Securing file access in Azure Storage using WebApi

0
votes

I've developed an application which users can upload their files and share them with each other. The files are some private files for each user and public files like profile pictures. I'm storing the files in Azure File Storage.

Assume that I have a method to retrieve a file with its id: I've implemented the permissions in the file access methods in WebApi controllers.

Is Azure File Storage is proper storage type for this scenario?

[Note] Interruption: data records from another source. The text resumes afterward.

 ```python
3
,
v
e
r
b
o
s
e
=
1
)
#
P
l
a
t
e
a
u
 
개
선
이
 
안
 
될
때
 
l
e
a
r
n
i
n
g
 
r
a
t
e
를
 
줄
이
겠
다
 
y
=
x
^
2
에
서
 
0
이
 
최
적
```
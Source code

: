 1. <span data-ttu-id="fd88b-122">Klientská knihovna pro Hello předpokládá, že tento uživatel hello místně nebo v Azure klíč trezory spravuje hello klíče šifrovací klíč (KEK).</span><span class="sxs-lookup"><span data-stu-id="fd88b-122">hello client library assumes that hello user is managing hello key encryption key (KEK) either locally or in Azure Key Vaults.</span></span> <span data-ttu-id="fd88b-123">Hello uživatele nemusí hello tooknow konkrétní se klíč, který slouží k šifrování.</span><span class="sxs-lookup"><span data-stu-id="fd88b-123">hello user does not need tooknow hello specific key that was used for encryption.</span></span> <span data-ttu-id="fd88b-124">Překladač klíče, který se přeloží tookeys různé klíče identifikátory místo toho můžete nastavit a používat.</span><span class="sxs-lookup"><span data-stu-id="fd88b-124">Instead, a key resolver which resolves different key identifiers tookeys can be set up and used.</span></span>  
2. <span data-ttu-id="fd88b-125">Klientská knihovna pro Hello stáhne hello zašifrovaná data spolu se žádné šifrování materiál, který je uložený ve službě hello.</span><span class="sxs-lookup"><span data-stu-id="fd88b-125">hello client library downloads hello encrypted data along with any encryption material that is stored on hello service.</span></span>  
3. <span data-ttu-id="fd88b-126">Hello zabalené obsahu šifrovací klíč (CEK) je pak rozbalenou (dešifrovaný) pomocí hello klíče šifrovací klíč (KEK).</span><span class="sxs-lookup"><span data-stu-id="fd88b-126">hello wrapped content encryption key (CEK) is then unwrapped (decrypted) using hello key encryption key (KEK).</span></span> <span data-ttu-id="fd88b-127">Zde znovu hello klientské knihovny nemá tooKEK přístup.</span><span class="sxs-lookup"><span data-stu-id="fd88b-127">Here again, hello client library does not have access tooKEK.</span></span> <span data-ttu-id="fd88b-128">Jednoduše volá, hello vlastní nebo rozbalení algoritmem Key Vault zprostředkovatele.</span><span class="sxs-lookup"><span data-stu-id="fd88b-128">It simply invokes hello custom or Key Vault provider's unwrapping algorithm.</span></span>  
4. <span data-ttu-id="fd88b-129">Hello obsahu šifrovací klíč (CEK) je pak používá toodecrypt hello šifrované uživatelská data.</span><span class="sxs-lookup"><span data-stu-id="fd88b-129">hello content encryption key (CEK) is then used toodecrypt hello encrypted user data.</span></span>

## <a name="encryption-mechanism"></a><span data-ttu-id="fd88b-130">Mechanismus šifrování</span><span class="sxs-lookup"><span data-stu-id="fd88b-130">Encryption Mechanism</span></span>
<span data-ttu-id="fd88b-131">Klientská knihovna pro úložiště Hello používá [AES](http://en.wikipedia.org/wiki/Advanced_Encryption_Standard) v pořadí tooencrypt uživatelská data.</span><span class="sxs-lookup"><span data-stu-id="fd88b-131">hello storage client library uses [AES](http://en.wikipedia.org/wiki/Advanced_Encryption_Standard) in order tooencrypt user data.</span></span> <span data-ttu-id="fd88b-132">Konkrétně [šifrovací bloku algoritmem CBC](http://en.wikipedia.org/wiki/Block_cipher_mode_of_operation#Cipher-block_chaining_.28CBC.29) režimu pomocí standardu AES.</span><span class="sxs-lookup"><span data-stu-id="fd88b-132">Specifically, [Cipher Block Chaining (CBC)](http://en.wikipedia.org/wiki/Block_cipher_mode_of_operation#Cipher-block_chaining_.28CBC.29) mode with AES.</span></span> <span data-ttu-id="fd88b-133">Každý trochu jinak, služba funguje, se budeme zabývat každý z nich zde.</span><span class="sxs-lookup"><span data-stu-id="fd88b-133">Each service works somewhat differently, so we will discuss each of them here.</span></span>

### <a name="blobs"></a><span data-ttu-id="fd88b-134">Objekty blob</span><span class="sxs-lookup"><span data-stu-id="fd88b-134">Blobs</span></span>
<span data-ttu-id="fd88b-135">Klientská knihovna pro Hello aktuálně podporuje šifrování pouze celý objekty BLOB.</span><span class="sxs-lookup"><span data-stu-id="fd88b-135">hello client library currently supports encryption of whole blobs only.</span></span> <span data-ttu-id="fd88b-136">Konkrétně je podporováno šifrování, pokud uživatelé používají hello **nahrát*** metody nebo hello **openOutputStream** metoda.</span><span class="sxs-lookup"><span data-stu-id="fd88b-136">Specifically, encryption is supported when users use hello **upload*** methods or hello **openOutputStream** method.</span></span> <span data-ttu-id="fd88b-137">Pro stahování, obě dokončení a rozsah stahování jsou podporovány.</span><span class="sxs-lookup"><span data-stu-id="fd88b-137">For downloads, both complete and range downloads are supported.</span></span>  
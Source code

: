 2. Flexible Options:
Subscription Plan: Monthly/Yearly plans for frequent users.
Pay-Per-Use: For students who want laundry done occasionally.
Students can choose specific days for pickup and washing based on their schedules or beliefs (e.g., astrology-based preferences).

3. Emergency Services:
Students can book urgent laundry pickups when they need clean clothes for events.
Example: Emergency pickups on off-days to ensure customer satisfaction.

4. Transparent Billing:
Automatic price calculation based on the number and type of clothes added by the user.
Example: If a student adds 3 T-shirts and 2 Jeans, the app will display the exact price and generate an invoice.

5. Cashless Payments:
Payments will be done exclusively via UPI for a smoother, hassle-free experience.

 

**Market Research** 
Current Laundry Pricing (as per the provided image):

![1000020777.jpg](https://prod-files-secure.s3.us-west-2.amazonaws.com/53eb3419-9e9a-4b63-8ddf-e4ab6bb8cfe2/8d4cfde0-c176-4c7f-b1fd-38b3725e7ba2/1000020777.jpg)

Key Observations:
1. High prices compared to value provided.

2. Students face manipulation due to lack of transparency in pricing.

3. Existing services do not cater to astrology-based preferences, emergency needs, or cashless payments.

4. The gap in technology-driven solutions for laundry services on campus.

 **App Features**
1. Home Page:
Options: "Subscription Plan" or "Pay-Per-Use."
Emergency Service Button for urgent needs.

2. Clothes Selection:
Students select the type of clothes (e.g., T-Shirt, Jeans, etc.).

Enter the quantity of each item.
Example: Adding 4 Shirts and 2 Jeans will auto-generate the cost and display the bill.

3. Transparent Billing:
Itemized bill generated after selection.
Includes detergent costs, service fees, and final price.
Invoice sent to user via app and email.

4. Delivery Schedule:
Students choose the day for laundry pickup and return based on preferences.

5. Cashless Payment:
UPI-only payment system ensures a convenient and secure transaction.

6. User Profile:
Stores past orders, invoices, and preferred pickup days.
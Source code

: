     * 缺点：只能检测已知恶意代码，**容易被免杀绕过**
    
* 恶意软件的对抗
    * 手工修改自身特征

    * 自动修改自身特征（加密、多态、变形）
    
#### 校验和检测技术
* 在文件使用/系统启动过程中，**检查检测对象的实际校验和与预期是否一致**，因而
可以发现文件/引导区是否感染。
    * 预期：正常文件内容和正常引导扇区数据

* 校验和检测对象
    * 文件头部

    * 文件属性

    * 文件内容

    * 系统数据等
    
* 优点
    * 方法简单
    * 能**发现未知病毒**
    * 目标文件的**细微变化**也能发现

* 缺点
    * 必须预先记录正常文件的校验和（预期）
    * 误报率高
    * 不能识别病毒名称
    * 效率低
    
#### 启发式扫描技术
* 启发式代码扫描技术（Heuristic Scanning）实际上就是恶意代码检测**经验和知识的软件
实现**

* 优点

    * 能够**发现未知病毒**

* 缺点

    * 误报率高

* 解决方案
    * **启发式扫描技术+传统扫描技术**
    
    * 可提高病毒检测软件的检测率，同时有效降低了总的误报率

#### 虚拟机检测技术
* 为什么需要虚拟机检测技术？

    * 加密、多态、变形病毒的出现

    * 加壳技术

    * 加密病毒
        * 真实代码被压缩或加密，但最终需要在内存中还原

What is the best way to retrieve the files from Azure Storage? Should I read the files server-side (using Azure .NET SDK) and stream them to the clients? Is there any way to avoid streaming the file in WebApi then clients can access the file directly from Azure File Storage (considering the permission)?

Thanks

3
azureasp.net-web-apiazure-storage-blobsazure-cdnazure-storage-files

3 Answers

2
votes

Azure File Storage exists mainly to allow lift and shift of legacy applications to the cloud. I would recommend using Blob Storage combined with SAS tokens for your problem. Using the SAS tokens you can control access permissions on a blob level. And this avoids the need to get your files on the web server first, before relaying them to the end users.

1
votes

SAS and REST access are supported in both Azure Files and Azure Blob Storage. Azure Files support other key scenarios besides life & shift. Although a bit old, this article (https://blogs.msdn.microsoft.com/windowsazurestorage/2014/05/12/introducing-microsoft-azure-file-service/) explains the difference between Azure Blob vs Azure Files vs. Azure Disks. You should also factors such as size limit for your share, folder structure, ability to natively mount to a VM, maximum file/object size, throughput requirements, pricing, SMB/REST support and etc. If you still have questions, please send an email to azurefiles AT microsoft.com and we will be happy to review your scenario and recommend the option suitable to your usage scenario.

Aung

1
votes

As I know, we can use Azure blob storage to store your files. Azure blob Storage containers provide three access level: Full public read access, Public read access for blobs only, no public read access. Refer to this article for more details. For your scenario, please save private files in “no public read access”, and save public file in “Public read access for blobs only”. So that the user cannot access your private files but can read your public files. If you want to share private files to others, please try SAS as LoekD mentioned. If you want to expired the SAS token in server side. Please try to use SAS policy to do it. Read this article for more details.